Menü

Wissen nützt – Wissen schützt

891,31 Euro wegen illegalen Streamings: Abmahnbriefe sind gefälscht!

Stand:

Das Wichtigste in Kürze:

  • Eine angebliche Rechtsanwaltskanzlei Gromball aus Berlin fordert Geld wegen der Nutzung der Streaming-Plattform kinox.to.
  • Die Kanzlei existiert jedoch nicht, ihre Internetseite ist gefälscht. Das Geld soll auf ein ausländisches Konto überwiesen werden.
  • Erhalten Sie so eine Abmahnung, ignorieren Sie das Schreiben und zahlen Sie nicht! Eine Verbraucherin berichtet uns außerdem, dass nach dem Schreiben Anrufe bei ihr eingegangen sind. Lassen Sie sich nicht unter Druck setzen!
Brief-Ärger
Off

Den angeschriebenen Verbrauchern wird vorgeworfen, die illegale Streamingplattform kinox.to genutzt zu haben. Angeblich im Auftrag der 20th Century Fox Ltd. fordert eine Anwaltskanzlei Gromball aus Berlin nun 891,31 Euro wegen einer damit begangenen Urheberrechtsverletzung. Doch das Schreiben ist offensichtlich gefälscht, die Forderung aus der Luft gegriffen.

Identische Schreiben

Der Verbraucherzentrale Baden-Württemberg liegen mehrere Schreiben vor, die inhaltlich gleich sind. Es unterscheidet sich lediglich der Name des Empfängers. Sogar das Aktenzeichen und die Rechnungsnummer sind in den vorliegenden Unterlagen identisch, was ein eindeutiger Hinweis auf eine Fälschung ist.
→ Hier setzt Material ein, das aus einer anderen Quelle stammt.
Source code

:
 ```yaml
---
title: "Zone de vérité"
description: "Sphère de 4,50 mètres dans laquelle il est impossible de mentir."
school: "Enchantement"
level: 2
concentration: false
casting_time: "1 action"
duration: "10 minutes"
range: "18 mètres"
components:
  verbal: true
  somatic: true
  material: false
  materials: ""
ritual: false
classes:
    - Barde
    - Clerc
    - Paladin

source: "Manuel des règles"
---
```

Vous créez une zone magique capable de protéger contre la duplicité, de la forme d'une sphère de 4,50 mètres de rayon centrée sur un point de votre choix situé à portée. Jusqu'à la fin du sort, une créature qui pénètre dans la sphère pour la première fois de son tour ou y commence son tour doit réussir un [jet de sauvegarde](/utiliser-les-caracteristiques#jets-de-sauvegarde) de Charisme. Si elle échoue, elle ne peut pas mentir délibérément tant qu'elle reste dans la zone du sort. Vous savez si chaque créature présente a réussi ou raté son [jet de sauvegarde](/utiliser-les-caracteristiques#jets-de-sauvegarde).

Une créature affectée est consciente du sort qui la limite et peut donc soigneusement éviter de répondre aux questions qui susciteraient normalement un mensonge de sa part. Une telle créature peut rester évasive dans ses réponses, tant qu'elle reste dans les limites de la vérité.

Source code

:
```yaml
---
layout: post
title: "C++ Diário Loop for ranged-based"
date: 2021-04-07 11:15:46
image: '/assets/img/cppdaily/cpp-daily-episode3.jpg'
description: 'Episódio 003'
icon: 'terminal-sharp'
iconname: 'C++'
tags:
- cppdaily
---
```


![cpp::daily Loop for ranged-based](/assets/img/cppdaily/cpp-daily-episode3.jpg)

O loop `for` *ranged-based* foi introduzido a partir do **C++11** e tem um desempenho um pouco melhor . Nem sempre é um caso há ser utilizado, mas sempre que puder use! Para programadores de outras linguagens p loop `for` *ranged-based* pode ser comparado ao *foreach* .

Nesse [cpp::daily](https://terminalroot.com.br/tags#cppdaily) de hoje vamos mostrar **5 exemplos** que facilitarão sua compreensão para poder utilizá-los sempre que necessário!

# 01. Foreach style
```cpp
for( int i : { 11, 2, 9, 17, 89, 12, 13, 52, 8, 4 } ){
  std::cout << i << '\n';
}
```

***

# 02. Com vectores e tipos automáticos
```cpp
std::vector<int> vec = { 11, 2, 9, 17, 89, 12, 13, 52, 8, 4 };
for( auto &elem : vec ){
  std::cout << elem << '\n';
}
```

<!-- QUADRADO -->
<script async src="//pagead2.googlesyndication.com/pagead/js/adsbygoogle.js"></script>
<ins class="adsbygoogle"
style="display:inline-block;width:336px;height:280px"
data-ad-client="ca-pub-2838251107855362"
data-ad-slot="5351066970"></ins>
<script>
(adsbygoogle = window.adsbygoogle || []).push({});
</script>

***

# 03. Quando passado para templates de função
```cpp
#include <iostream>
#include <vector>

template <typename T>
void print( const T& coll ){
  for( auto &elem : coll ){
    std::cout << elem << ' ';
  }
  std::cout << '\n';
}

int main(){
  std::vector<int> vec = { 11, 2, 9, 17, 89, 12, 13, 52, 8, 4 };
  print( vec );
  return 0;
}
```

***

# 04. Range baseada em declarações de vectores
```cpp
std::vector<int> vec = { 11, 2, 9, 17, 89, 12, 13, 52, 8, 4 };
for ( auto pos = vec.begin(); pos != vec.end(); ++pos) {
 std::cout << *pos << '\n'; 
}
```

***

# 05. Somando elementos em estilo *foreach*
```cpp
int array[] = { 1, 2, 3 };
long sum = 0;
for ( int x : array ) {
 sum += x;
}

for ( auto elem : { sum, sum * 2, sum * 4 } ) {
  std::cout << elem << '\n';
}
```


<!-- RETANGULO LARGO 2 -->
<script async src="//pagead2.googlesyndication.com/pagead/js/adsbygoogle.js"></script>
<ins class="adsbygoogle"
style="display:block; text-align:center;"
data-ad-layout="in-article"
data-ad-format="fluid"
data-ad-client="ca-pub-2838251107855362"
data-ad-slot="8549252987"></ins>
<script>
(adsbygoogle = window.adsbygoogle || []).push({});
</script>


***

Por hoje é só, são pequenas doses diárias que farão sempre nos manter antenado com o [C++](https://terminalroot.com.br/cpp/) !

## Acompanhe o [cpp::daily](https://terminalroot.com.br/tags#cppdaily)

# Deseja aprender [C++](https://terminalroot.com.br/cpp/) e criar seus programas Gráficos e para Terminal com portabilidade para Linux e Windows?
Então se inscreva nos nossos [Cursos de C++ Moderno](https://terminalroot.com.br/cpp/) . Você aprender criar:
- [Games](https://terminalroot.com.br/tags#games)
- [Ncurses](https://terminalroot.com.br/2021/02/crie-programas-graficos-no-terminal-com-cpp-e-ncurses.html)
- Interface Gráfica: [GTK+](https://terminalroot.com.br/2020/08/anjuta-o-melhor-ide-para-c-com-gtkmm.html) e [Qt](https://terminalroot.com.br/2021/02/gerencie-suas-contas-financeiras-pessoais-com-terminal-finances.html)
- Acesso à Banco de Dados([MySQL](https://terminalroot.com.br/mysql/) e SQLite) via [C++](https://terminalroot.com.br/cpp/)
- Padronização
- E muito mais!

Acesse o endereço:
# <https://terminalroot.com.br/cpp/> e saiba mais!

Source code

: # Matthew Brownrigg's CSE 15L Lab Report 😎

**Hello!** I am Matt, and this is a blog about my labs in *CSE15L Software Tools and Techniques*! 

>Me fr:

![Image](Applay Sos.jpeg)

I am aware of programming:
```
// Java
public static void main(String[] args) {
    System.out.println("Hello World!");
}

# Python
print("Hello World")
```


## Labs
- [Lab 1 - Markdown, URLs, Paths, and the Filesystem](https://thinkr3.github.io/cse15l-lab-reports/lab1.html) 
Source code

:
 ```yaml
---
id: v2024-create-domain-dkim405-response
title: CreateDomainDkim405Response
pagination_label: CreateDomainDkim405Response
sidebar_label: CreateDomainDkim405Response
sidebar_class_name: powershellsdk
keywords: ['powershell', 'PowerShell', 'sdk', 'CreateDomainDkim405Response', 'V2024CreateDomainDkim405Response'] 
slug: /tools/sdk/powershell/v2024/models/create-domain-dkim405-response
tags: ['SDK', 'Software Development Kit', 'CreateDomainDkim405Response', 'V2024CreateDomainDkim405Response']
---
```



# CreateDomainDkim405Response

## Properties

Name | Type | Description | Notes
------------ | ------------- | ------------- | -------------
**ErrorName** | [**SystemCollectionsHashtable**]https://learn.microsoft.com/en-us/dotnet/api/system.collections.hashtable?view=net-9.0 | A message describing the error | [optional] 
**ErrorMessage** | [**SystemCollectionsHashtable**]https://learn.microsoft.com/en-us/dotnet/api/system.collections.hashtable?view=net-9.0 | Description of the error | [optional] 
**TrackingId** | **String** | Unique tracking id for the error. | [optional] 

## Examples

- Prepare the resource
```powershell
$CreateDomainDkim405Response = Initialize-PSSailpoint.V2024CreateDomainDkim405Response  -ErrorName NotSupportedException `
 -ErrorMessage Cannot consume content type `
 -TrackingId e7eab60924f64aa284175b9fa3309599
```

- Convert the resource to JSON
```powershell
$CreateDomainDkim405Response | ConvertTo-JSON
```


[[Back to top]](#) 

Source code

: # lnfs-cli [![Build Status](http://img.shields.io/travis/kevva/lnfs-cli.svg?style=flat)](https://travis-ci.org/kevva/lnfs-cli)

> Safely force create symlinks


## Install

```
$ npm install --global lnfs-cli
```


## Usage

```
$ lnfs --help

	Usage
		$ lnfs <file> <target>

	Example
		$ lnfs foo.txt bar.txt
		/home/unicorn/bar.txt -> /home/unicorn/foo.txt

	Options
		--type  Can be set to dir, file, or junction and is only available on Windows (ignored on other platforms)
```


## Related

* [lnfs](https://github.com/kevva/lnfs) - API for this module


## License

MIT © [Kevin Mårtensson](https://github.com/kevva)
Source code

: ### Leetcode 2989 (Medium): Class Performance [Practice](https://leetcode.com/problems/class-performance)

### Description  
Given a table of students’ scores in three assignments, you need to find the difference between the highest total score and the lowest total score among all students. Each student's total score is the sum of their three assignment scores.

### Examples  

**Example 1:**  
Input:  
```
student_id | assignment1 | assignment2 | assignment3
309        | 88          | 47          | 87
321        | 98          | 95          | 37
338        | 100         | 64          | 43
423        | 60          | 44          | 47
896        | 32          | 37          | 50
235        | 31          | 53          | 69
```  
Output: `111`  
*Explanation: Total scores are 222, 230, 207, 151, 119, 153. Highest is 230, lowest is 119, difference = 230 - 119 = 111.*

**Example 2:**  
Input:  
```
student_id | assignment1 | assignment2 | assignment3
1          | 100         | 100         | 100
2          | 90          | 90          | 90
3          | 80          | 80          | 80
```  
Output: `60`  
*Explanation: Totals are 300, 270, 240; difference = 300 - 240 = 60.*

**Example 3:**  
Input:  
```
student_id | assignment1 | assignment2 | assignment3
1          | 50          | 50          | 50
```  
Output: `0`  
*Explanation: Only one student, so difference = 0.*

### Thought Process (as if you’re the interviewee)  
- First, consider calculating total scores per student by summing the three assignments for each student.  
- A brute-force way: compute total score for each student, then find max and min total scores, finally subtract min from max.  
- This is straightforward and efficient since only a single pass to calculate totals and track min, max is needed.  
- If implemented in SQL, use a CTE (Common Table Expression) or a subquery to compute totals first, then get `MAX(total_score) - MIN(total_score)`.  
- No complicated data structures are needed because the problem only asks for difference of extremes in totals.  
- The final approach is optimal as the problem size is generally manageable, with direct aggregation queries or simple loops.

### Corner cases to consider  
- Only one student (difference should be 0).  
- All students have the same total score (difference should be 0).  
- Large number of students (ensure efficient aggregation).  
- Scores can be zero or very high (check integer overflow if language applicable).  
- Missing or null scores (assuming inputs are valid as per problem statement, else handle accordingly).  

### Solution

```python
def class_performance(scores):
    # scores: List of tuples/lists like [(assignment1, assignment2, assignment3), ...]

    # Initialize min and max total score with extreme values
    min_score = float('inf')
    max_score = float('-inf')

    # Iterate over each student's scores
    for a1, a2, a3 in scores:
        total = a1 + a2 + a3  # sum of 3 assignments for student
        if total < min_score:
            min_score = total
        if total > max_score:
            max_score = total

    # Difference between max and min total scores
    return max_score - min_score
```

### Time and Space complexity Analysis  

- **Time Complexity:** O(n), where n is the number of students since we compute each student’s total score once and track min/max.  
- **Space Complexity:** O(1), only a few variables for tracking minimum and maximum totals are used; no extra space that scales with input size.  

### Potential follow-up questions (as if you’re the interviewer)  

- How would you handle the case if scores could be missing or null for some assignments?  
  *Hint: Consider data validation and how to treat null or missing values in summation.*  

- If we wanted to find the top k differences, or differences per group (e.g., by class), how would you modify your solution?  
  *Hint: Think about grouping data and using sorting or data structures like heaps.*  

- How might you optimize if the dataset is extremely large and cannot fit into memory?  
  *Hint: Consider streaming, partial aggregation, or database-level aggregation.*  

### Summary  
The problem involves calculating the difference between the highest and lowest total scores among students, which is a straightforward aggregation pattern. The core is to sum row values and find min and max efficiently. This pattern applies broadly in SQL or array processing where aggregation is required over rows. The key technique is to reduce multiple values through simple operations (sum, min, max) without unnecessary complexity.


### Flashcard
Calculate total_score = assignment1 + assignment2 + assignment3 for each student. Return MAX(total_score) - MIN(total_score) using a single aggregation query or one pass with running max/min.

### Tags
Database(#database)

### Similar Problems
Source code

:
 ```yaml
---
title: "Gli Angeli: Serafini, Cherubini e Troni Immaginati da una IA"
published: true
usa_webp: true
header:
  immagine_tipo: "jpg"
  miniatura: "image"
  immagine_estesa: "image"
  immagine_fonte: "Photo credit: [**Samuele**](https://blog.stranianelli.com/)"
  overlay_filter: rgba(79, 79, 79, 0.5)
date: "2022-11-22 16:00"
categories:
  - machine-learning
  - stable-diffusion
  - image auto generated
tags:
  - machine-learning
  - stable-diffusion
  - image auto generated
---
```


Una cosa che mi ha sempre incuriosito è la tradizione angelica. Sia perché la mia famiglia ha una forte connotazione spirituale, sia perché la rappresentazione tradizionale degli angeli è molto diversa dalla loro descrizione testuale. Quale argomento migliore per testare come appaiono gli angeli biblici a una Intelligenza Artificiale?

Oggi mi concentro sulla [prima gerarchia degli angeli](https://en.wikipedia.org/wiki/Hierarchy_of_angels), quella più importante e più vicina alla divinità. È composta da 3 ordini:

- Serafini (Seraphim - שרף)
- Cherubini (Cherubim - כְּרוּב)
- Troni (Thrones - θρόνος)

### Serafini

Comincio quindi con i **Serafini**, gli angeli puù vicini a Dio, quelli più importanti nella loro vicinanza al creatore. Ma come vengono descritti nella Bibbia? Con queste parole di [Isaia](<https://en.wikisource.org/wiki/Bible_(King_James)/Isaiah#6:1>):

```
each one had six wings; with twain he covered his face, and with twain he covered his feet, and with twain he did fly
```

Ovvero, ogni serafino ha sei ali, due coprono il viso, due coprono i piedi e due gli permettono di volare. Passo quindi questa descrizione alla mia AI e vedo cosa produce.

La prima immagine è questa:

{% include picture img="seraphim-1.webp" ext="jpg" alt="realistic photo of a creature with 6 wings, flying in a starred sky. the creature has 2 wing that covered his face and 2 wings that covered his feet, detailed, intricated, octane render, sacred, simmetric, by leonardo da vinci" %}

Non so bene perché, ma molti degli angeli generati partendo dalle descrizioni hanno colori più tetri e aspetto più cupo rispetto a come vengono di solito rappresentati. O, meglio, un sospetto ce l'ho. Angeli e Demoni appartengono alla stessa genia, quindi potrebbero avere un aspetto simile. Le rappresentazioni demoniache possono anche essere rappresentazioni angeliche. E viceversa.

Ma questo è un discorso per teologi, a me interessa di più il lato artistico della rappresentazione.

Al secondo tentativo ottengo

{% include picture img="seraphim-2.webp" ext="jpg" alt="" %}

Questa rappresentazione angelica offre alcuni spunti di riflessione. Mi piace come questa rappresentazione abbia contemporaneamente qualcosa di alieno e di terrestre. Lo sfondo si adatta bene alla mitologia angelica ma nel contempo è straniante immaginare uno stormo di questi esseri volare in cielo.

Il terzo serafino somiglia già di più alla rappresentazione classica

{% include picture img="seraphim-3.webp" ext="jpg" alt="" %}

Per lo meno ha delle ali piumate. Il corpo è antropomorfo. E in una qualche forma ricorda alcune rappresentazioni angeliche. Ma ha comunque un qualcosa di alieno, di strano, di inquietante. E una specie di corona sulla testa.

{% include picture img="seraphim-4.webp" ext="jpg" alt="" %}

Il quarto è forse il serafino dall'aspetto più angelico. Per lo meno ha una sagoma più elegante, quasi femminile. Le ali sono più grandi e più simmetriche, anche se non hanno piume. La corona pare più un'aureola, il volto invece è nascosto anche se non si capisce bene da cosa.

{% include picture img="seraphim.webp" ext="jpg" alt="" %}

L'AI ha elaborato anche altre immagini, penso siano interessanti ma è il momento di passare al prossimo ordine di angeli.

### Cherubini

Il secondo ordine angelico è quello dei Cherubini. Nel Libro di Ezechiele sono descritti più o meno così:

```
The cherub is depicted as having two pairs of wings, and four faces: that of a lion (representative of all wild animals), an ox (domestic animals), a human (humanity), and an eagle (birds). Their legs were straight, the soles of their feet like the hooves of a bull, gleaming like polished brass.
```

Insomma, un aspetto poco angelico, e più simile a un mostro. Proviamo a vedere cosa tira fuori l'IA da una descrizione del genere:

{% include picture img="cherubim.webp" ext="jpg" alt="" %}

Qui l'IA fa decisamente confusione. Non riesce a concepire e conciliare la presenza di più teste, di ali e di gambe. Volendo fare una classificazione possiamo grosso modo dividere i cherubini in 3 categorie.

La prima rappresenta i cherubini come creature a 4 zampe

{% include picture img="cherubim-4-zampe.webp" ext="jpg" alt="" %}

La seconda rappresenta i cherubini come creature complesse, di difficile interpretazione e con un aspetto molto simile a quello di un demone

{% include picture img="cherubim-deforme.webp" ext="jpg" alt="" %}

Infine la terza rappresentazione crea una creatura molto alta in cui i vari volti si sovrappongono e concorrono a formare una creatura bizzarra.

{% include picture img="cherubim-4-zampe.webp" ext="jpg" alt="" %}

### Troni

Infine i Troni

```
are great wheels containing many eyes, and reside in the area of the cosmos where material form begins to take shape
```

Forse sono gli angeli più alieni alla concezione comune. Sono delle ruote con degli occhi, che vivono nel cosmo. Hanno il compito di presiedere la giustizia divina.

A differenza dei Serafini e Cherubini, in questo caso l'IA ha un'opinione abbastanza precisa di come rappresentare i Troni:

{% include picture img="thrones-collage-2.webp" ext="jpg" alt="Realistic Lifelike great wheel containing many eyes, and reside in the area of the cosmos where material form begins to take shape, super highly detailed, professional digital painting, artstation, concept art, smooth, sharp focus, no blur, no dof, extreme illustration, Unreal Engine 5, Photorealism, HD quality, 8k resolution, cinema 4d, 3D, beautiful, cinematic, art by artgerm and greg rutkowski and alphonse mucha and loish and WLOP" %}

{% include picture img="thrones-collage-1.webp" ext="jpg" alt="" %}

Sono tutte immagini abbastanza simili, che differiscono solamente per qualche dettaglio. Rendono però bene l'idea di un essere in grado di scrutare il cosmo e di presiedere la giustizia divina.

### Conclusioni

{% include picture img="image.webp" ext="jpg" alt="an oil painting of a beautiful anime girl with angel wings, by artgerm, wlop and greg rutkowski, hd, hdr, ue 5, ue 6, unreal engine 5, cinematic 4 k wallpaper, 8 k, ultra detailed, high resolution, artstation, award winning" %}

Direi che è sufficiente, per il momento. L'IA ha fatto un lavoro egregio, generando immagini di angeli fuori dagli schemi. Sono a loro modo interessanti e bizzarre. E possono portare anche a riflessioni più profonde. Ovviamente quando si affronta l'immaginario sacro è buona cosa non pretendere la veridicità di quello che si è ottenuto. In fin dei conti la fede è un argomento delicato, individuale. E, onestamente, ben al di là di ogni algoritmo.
Eine Verbraucherin hat außerdem von Anrufen berichtet, die einige Tage nach dem Brief kamen und bei denen sie erneut zur Zahlung aufgefordert wurde. Lassen Sie sich davon nicht unter Druck setzen! Sollten Sie solche Briefe erhalten haben oder sogar angerufen worden sein, können Sie auch bei der Polizei Anzeige erstatten.

Keine genauen Angaben

Den Schreiben fehlen außerdem konkrete Angaben zu dem angeblichen Verstoß. Es werden weder eine IP-Adresse noch ein Zeitraum aufgeführt, womit sich der behauptete Verstoß beweisen ließe. Auch werden weder eine strafbewehrte Unterlassungserklärung noch die hiermit verbundenen Rechtsanwaltskosten gefordert.

Konto im Ausland

Das Geld soll auf ein Konto im Ausland überwiesen werden, angeblich direkt an den Geschädigten. Das ist ein weiterer Hinweis darauf, dass es sich um ein unseriöses Schreiben handelt, hinter dem keine echten Anwälte stecken. Deutsche Kontodaten beginnen mit den Buchstaben DE.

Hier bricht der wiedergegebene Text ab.